--- TASK TO CARRY OUT ---
Across the listing below, count the lines with "begin" in them. Write nothing but the number.

--- DATASET RECORDS ---
-- Opening Marker --

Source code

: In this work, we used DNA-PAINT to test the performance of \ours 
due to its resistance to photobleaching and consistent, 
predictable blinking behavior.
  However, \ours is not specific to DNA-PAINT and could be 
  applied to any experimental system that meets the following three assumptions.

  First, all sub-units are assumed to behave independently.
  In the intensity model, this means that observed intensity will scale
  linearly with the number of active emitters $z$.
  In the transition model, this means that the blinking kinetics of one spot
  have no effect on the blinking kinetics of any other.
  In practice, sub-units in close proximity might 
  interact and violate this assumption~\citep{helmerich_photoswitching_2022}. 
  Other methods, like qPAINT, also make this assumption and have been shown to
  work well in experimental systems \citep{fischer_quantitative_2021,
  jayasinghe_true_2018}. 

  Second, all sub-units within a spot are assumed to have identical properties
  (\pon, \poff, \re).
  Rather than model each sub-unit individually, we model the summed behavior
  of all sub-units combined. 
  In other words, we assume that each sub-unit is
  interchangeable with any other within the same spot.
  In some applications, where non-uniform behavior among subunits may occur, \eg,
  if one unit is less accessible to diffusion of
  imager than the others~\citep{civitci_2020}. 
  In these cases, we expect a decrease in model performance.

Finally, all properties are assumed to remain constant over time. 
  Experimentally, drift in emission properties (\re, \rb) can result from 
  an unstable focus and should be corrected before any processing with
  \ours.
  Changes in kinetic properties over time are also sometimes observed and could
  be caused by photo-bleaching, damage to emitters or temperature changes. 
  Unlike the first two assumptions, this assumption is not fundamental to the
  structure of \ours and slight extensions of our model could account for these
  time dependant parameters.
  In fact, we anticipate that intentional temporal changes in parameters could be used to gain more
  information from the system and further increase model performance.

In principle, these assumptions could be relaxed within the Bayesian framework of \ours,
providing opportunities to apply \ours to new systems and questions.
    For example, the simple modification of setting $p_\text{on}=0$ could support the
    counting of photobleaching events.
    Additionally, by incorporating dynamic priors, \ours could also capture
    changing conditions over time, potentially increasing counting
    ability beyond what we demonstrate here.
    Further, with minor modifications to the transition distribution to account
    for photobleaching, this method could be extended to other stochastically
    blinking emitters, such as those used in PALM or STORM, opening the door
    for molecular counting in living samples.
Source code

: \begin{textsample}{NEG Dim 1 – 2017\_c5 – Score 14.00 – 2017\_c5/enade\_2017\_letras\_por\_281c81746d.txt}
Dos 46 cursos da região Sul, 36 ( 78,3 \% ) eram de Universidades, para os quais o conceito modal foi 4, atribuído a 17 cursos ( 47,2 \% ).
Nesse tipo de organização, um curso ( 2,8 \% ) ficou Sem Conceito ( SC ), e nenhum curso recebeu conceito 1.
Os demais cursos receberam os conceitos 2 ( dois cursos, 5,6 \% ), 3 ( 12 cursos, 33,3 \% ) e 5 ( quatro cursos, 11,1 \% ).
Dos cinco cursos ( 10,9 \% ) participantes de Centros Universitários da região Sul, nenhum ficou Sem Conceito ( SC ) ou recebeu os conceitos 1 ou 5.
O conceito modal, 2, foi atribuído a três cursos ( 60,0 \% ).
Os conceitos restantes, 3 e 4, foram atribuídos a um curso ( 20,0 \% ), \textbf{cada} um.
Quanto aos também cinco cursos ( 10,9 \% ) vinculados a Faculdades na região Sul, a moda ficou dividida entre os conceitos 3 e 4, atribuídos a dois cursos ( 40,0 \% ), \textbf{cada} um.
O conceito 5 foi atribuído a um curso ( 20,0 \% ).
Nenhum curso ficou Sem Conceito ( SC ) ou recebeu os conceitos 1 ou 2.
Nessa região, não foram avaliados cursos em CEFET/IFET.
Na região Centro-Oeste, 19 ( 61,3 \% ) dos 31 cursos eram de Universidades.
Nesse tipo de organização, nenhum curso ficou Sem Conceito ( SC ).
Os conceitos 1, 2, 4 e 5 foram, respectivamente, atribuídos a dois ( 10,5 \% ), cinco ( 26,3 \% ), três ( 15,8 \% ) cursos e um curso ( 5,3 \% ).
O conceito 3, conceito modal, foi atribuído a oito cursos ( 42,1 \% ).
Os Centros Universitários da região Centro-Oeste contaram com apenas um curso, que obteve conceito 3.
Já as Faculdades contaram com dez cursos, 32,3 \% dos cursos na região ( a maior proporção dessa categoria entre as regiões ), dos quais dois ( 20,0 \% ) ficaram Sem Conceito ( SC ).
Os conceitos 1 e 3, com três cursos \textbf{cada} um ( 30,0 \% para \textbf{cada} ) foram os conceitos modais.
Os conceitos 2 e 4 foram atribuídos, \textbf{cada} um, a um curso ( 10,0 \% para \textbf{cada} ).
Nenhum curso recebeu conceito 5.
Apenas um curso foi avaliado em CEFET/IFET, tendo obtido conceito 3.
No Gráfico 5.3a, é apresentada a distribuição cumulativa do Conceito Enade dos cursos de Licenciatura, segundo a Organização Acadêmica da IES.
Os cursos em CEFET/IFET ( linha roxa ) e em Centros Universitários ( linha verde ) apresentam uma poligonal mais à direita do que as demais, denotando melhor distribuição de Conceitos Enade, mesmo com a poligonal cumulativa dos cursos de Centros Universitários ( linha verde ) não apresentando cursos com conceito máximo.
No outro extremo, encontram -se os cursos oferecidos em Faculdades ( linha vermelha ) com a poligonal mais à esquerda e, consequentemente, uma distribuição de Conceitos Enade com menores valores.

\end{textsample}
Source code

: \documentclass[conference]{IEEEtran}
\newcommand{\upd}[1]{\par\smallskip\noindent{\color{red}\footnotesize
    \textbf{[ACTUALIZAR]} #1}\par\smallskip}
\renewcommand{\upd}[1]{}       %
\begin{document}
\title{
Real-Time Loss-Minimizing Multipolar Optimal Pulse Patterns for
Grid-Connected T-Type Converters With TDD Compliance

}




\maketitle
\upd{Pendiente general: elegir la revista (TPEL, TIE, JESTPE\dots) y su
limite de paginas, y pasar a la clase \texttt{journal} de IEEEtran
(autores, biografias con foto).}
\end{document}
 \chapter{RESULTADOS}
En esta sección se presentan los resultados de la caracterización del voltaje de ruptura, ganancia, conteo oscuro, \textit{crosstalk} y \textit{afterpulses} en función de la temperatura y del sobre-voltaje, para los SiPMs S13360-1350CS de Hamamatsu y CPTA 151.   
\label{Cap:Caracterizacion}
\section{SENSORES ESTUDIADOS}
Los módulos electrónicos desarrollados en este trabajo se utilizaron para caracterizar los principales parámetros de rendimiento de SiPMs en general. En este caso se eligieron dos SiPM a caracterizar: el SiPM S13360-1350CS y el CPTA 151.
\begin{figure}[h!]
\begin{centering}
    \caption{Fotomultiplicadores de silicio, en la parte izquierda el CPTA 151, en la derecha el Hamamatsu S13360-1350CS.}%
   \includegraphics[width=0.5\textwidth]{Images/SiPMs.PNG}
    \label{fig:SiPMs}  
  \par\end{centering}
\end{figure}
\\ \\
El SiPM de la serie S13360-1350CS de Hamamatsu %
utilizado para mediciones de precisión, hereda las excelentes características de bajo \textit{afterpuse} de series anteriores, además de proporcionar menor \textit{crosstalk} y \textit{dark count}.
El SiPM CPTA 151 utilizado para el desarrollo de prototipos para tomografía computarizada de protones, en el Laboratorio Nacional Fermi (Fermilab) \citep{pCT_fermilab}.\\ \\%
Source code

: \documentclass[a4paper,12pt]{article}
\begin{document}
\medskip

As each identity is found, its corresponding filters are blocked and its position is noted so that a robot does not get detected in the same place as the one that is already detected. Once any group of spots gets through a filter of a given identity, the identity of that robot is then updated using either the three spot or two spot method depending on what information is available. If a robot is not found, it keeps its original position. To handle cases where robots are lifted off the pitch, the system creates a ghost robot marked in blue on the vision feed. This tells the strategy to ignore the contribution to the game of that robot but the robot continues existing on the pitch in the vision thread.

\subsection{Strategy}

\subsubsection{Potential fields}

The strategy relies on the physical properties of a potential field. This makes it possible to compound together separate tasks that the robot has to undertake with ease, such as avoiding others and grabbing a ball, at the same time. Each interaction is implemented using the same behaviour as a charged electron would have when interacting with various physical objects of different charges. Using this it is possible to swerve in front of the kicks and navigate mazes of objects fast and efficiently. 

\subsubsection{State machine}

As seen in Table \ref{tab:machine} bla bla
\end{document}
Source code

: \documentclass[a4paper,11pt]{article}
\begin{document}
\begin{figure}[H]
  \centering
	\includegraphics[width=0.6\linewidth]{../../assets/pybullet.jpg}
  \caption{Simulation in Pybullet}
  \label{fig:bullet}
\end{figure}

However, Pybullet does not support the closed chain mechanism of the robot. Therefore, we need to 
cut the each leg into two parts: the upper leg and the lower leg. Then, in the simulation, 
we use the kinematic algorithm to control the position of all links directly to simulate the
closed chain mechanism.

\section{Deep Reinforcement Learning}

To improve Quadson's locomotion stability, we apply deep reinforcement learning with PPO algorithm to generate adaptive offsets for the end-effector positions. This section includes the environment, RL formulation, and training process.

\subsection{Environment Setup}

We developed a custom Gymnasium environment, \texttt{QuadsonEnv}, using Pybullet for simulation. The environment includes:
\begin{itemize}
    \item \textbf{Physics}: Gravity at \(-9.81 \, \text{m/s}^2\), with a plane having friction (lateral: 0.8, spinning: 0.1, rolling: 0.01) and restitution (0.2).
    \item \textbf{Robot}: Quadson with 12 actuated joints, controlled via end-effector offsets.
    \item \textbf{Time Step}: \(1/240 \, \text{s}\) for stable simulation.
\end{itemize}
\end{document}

-- Closing Marker --

--- EXERCISE OUTPUT ---
8